"""
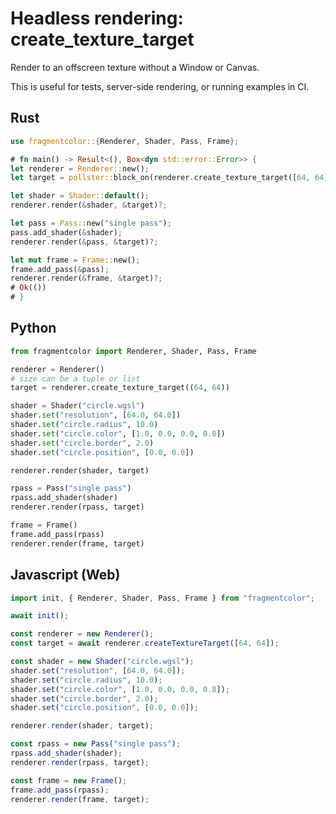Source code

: # Headless rendering: create_texture_target

Render to an offscreen texture without a Window or Canvas.

This is useful for tests, server-side rendering, or running examples in CI.

## Rust

```rust path=null start=null
use fragmentcolor::{Renderer, Shader, Pass, Frame};

# fn main() -> Result<(), Box<dyn std::error::Error>> {
let renderer = Renderer::new();
let target = pollster::block_on(renderer.create_texture_target([64, 64]))?;

let shader = Shader::default();
renderer.render(&shader, &target)?;

let pass = Pass::new("single pass");
pass.add_shader(&shader);
renderer.render(&pass, &target)?;

let mut frame = Frame::new();
frame.add_pass(&pass);
renderer.render(&frame, &target)?;
# Ok(())
# }
```

## Python

```python path=null start=null
from fragmentcolor import Renderer, Shader, Pass, Frame

renderer = Renderer()
# size can be a tuple or list
target = renderer.create_texture_target((64, 64))

shader = Shader("circle.wgsl")
shader.set("resolution", [64.0, 64.0])
shader.set("circle.radius", 10.0)
shader.set("circle.color", [1.0, 0.0, 0.0, 0.8])
shader.set("circle.border", 2.0)
shader.set("circle.position", [0.0, 0.0])

renderer.render(shader, target)

rpass = Pass("single pass")
rpass.add_shader(shader)
renderer.render(rpass, target)

frame = Frame()
frame.add_pass(rpass)
renderer.render(frame, target)
```

## Javascript (Web)

```js path=null start=null
import init, { Renderer, Shader, Pass, Frame } from "fragmentcolor";

await init();

const renderer = new Renderer();
const target = await renderer.createTextureTarget([64, 64]);

const shader = new Shader("circle.wgsl");
shader.set("resolution", [64.0, 64.0]);
shader.set("circle.radius", 10.0);
shader.set("circle.color", [1.0, 0.0, 0.0, 0.8]);
shader.set("circle.border", 2.0);
shader.set("circle.position", [0.0, 0.0]);

renderer.render(shader, target);

const rpass = new Pass("single pass");
rpass.add_shader(shader);
renderer.render(rpass, target);

const frame = new Frame();
frame.add_pass(rpass);
renderer.render(frame, target);
```
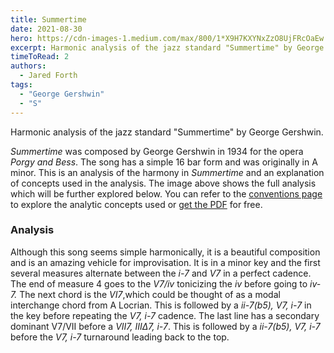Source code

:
 ```yaml
---
title: Summertime
date: 2021-08-30
hero: https://cdn-images-1.medium.com/max/800/1*X9H7KXYNxZzO8UjFRcOaEw.png
excerpt: Harmonic analysis of the jazz standard "Summertime" by George Gershwin.
timeToRead: 2
authors:
  - Jared Forth
tags:
  - "George Gershwin"
  - "S"
---
```


Harmonic analysis of the jazz standard "Summertime" by George Gershwin.

<!--more-->

*Summertime* was composed by George Gershwin in 1934 for the opera *Porgy and Bess*. The song has a simple 16 bar form and was originally in A minor. This is an analysis of the harmony in *Summertime* and an explanation of concepts used in the analysis. The image above shows the full analysis which will be further explored below. You can refer to the [conventions page](https://jazztheory.co/conventions-theory/) to explore the analytic concepts used or [get the PDF](https://jaredforth.gumroad.com/l/summertime-analysis) for free.

### Analysis

Although this song seems simple harmonically, it is a beautiful composition and is an amazing vehicle for improvisation. It is in a minor key and the first several measures alternate between the *i-7* and *V7* in a perfect cadence. The end of measure 4 goes to the *V7/iv* tonicizing the *iv* before going to *iv-7.* The next chord is the *VI7*,which could be thought of as a modal interchange chord from A Locrian. This is followed by a *ii-7(b5), V7, i-7* in the key before repeating the *V7, i-7* cadence. The last line has a secondary dominant V7/VII before a *VII7, IIIΔ7, i-7*. This is followed by a *ii-7(b5), V7, i-7* before the *V7, i-7* turnaround leading back to the top.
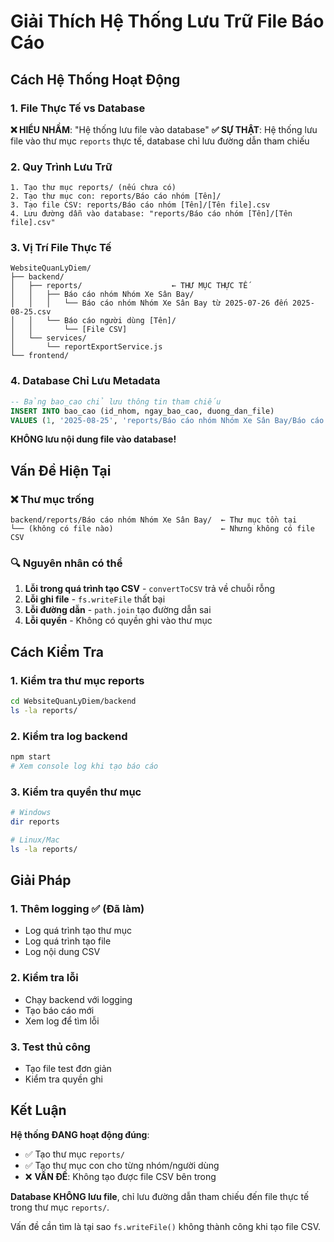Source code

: # Giải Thích Hệ Thống Lưu Trữ File Báo Cáo

## Cách Hệ Thống Hoạt Động

### 1. **File Thực Tế vs Database**

**❌ HIỂU NHẦM**: "Hệ thống lưu file vào database"
**✅ SỰ THẬT**: Hệ thống lưu file vào thư mục `reports` thực tế, database chỉ lưu đường dẫn tham chiếu

### 2. **Quy Trình Lưu Trữ**

```
1. Tạo thư mục reports/ (nếu chưa có)
2. Tạo thư mục con: reports/Báo cáo nhóm [Tên]/
3. Tạo file CSV: reports/Báo cáo nhóm [Tên]/[Tên file].csv
4. Lưu đường dẫn vào database: "reports/Báo cáo nhóm [Tên]/[Tên file].csv"
```

### 3. **Vị Trí File Thực Tế**

```
WebsiteQuanLyDiem/
├── backend/
│   ├── reports/                    ← THƯ MỤC THỰC TẾ
│   │   ├── Báo cáo nhóm Nhóm Xe Sân Bay/
│   │   │   └── Báo cáo nhóm Nhóm Xe Sân Bay từ 2025-07-26 đến 2025-08-25.csv
│   │   └── Báo cáo người dùng [Tên]/
│   │       └── [File CSV]
│   └── services/
│       └── reportExportService.js
└── frontend/
```

### 4. **Database Chỉ Lưu Metadata**

```sql
-- Bảng bao_cao chỉ lưu thông tin tham chiếu
INSERT INTO bao_cao (id_nhom, ngay_bao_cao, duong_dan_file) 
VALUES (1, '2025-08-25', 'reports/Báo cáo nhóm Nhóm Xe Sân Bay/Báo cáo nhóm Nhóm Xe Sân Bay từ 2025-07-26 đến 2025-08-25.csv')
```

**KHÔNG lưu nội dung file vào database!**

## Vấn Đề Hiện Tại

### ❌ **Thư mục trống**
```
backend/reports/Báo cáo nhóm Nhóm Xe Sân Bay/  ← Thư mục tồn tại
└── (không có file nào)                        ← Nhưng không có file CSV
```

### 🔍 **Nguyên nhân có thể**
1. **Lỗi trong quá trình tạo CSV** - `convertToCSV` trả về chuỗi rỗng
2. **Lỗi ghi file** - `fs.writeFile` thất bại
3. **Lỗi đường dẫn** - `path.join` tạo đường dẫn sai
4. **Lỗi quyền** - Không có quyền ghi vào thư mục

## Cách Kiểm Tra

### 1. **Kiểm tra thư mục reports**
```bash
cd WebsiteQuanLyDiem/backend
ls -la reports/
```

### 2. **Kiểm tra log backend**
```bash
npm start
# Xem console log khi tạo báo cáo
```

### 3. **Kiểm tra quyền thư mục**
```bash
# Windows
dir reports

# Linux/Mac
ls -la reports/
```

## Giải Pháp

### 1. **Thêm logging** ✅ (Đã làm)
- Log quá trình tạo thư mục
- Log quá trình tạo file
- Log nội dung CSV

### 2. **Kiểm tra lỗi**
- Chạy backend với logging
- Tạo báo cáo mới
- Xem log để tìm lỗi

### 3. **Test thủ công**
- Tạo file test đơn giản
- Kiểm tra quyền ghi

## Kết Luận

**Hệ thống ĐANG hoạt động đúng**:
- ✅ Tạo thư mục `reports/` 
- ✅ Tạo thư mục con cho từng nhóm/người dùng
- ❌ **VẤN ĐỀ**: Không tạo được file CSV bên trong

**Database KHÔNG lưu file**, chỉ lưu đường dẫn tham chiếu đến file thực tế trong thư mục `reports/`.

Vấn đề cần tìm là tại sao `fs.writeFile()` không thành công khi tạo file CSV.
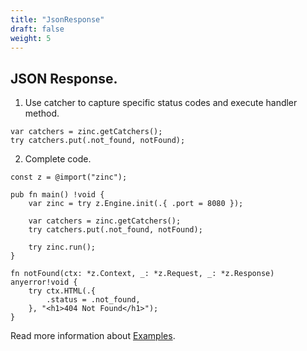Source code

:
 ```yaml
---
title: "JsonResponse"
draft: false
weight: 5
---
```


## JSON Response.

1. Use catcher to capture specific status codes and execute handler method.
```
var catchers = zinc.getCatchers();
try catchers.put(.not_found, notFound);
```

2. Complete code.
```zig
const z = @import("zinc");

pub fn main() !void {
    var zinc = try z.Engine.init(.{ .port = 8080 });

    var catchers = zinc.getCatchers();
    try catchers.put(.not_found, notFound);

    try zinc.run();
}

fn notFound(ctx: *z.Context, _: *z.Request, _: *z.Response) anyerror!void {
    try ctx.HTML(.{
        .status = .not_found,
    }, "<h1>404 Not Found</h1>");
}

```

Read more information about [Examples](https://github.com/zon-dev/zinc-examples).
"""
Give back the data exactly. Skip any images.

Source code

: # Headless rendering: create_texture_target

Render to an offscreen texture without a Window or Canvas.

This is useful for tests, server-side rendering, or running examples in CI.

## Rust

```rust path=null start=null
use fragmentcolor::{Renderer, Shader, Pass, Frame};

# fn main() -> Result<(), Box<dyn std::error::Error>> {
let renderer = Renderer::new();
let target = pollster::block_on(renderer.create_texture_target([64, 64]))?;

let shader = Shader::default();
renderer.render(&shader, &target)?;

let pass = Pass::new("single pass");
pass.add_shader(&shader);
renderer.render(&pass, &target)?;

let mut frame = Frame::new();
frame.add_pass(&pass);
renderer.render(&frame, &target)?;
# Ok(())
# }
```

## Python

```python path=null start=null
from fragmentcolor import Renderer, Shader, Pass, Frame

renderer = Renderer()
# size can be a tuple or list
target = renderer.create_texture_target((64, 64))

shader = Shader("circle.wgsl")
shader.set("resolution", [64.0, 64.0])
shader.set("circle.radius", 10.0)
shader.set("circle.color", [1.0, 0.0, 0.0, 0.8])
shader.set("circle.border", 2.0)
shader.set("circle.position", [0.0, 0.0])

renderer.render(shader, target)

rpass = Pass("single pass")
rpass.add_shader(shader)
renderer.render(rpass, target)

frame = Frame()
frame.add_pass(rpass)
renderer.render(frame, target)
```

## Javascript (Web)

```js path=null start=null
import init, { Renderer, Shader, Pass, Frame } from "fragmentcolor";

await init();

const renderer = new Renderer();
const target = await renderer.createTextureTarget([64, 64]);

const shader = new Shader("circle.wgsl");
shader.set("resolution", [64.0, 64.0]);
shader.set("circle.radius", 10.0);
shader.set("circle.color", [1.0, 0.0, 0.0, 0.8]);
shader.set("circle.border", 2.0);
shader.set("circle.position", [0.0, 0.0]);

renderer.render(shader, target);

const rpass = new Pass("single pass");
rpass.add_shader(shader);
renderer.render(rpass, target);

const frame = new Frame();
frame.add_pass(rpass);
renderer.render(frame, target);
```
Source code

:
 ```yaml
---
title: Summertime
date: 2021-08-30
hero: https://cdn-images-1.medium.com/max/800/1*X9H7KXYNxZzO8UjFRcOaEw.png
excerpt: Harmonic analysis of the jazz standard "Summertime" by George Gershwin.
timeToRead: 2
authors:
  - Jared Forth
tags:
  - "George Gershwin"
  - "S"
---
```


Harmonic analysis of the jazz standard "Summertime" by George Gershwin.

<!--more-->

*Summertime* was composed by George Gershwin in 1934 for the opera *Porgy and Bess*. The song has a simple 16 bar form and was originally in A minor. This is an analysis of the harmony in *Summertime* and an explanation of concepts used in the analysis. The image above shows the full analysis which will be further explored below. You can refer to the [conventions page](https://jazztheory.co/conventions-theory/) to explore the analytic concepts used or [get the PDF](https://jaredforth.gumroad.com/l/summertime-analysis) for free.

### Analysis

Although this song seems simple harmonically, it is a beautiful composition and is an amazing vehicle for improvisation. It is in a minor key and the first several measures alternate between the *i-7* and *V7* in a perfect cadence. The end of measure 4 goes to the *V7/iv* tonicizing the *iv* before going to *iv-7.* The next chord is the *VI7*,which could be thought of as a modal interchange chord from A Locrian. This is followed by a *ii-7(b5), V7, i-7* in the key before repeating the *V7, i-7* cadence. The last line has a secondary dominant V7/VII before a *VII7, IIIΔ7, i-7*. This is followed by a *ii-7(b5), V7, i-7* before the *V7, i-7* turnaround leading back to the top.
Source code

: # Giải Thích Hệ Thống Lưu Trữ File Báo Cáo

## Cách Hệ Thống Hoạt Động

### 1. **File Thực Tế vs Database**

**❌ HIỂU NHẦM**: "Hệ thống lưu file vào database"
**✅ SỰ THẬT**: Hệ thống lưu file vào thư mục `reports` thực tế, database chỉ lưu đường dẫn tham chiếu

### 2. **Quy Trình Lưu Trữ**

```
1. Tạo thư mục reports/ (nếu chưa có)
2. Tạo thư mục con: reports/Báo cáo nhóm [Tên]/
3. Tạo file CSV: reports/Báo cáo nhóm [Tên]/[Tên file].csv
4. Lưu đường dẫn vào database: "reports/Báo cáo nhóm [Tên]/[Tên file].csv"
```

### 3. **Vị Trí File Thực Tế**

```
WebsiteQuanLyDiem/
├── backend/
│   ├── reports/                    ← THƯ MỤC THỰC TẾ
│   │   ├── Báo cáo nhóm Nhóm Xe Sân Bay/
│   │   │   └── Báo cáo nhóm Nhóm Xe Sân Bay từ 2025-07-26 đến 2025-08-25.csv
│   │   └── Báo cáo người dùng [Tên]/
│   │       └── [File CSV]
│   └── services/
│       └── reportExportService.js
└── frontend/
```

### 4. **Database Chỉ Lưu Metadata**

```sql
-- Bảng bao_cao chỉ lưu thông tin tham chiếu
INSERT INTO bao_cao (id_nhom, ngay_bao_cao, duong_dan_file) 
VALUES (1, '2025-08-25', 'reports/Báo cáo nhóm Nhóm Xe Sân Bay/Báo cáo nhóm Nhóm Xe Sân Bay từ 2025-07-26 đến 2025-08-25.csv')
```

**KHÔNG lưu nội dung file vào database!**

## Vấn Đề Hiện Tại

### ❌ **Thư mục trống**
```
backend/reports/Báo cáo nhóm Nhóm Xe Sân Bay/  ← Thư mục tồn tại
└── (không có file nào)                        ← Nhưng không có file CSV
```

### 🔍 **Nguyên nhân có thể**
1. **Lỗi trong quá trình tạo CSV** - `convertToCSV` trả về chuỗi rỗng
2. **Lỗi ghi file** - `fs.writeFile` thất bại
3. **Lỗi đường dẫn** - `path.join` tạo đường dẫn sai
4. **Lỗi quyền** - Không có quyền ghi vào thư mục

## Cách Kiểm Tra

### 1. **Kiểm tra thư mục reports**
```bash
cd WebsiteQuanLyDiem/backend
ls -la reports/
```

### 2. **Kiểm tra log backend**
```bash
npm start
# Xem console log khi tạo báo cáo
```

### 3. **Kiểm tra quyền thư mục**
```bash
# Windows
dir reports

# Linux/Mac
ls -la reports/
```

## Giải Pháp

### 1. **Thêm logging** ✅ (Đã làm)
- Log quá trình tạo thư mục
- Log quá trình tạo file
- Log nội dung CSV

### 2. **Kiểm tra lỗi**
- Chạy backend với logging
- Tạo báo cáo mới
- Xem log để tìm lỗi

### 3. **Test thủ công**
- Tạo file test đơn giản
- Kiểm tra quyền ghi

## Kết Luận

**Hệ thống ĐANG hoạt động đúng**:
- ✅ Tạo thư mục `reports/` 
- ✅ Tạo thư mục con cho từng nhóm/người dùng
- ❌ **VẤN ĐỀ**: Không tạo được file CSV bên trong

**Database KHÔNG lưu file**, chỉ lưu đường dẫn tham chiếu đến file thực tế trong thư mục `reports/`.

Vấn đề cần tìm là tại sao `fs.writeFile()` không thành công khi tạo file CSV.
Source code

:
 ```yaml
---
title: "JsonResponse"
draft: false
weight: 5
---
```


## JSON Response.

1. Use catcher to capture specific status codes and execute handler method.
```
var catchers = zinc.getCatchers();
try catchers.put(.not_found, notFound);
```

2. Complete code.
```zig
const z = @import("zinc");

pub fn main() !void {
    var zinc = try z.Engine.init(.{ .port = 8080 });

    var catchers = zinc.getCatchers();
    try catchers.put(.not_found, notFound);

    try zinc.run();
}

fn notFound(ctx: *z.Context, _: *z.Request, _: *z.Response) anyerror!void {
    try ctx.HTML(.{
        .status = .not_found,
    }, "<h1>404 Not Found</h1>");
}

```

Read more information about [Examples](https://github.com/zon-dev/zinc-examples).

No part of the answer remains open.